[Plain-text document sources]
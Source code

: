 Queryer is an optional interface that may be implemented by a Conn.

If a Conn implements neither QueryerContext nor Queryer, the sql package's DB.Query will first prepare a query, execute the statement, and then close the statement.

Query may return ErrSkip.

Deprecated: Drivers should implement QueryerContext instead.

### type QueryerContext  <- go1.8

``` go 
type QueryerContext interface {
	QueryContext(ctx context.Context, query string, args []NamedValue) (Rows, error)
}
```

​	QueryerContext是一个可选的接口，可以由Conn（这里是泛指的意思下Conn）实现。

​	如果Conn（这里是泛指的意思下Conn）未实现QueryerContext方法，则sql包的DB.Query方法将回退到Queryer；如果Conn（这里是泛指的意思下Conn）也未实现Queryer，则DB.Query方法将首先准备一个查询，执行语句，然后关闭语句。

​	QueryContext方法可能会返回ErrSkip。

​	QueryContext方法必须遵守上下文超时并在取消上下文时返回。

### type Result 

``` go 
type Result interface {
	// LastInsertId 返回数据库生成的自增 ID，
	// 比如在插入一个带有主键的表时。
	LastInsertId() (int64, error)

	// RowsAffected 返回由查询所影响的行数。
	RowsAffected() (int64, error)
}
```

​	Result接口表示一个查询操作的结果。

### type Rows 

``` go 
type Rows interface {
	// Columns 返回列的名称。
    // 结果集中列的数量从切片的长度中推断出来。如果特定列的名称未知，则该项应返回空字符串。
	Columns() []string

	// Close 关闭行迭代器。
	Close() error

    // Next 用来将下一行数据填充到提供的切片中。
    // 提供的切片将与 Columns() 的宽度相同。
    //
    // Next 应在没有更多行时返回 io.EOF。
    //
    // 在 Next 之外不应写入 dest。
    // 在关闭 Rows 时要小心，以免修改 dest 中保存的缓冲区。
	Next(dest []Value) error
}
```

## About this task
Scan the entries for the word "error". Report each line that has it.

## Task output
	QueryContext(ctx context.Context, query string, args []NamedValue) (Rows, error)
	LastInsertId() (int64, error)
	RowsAffected() (int64, error)
	Close() error
	Next(dest []Value) error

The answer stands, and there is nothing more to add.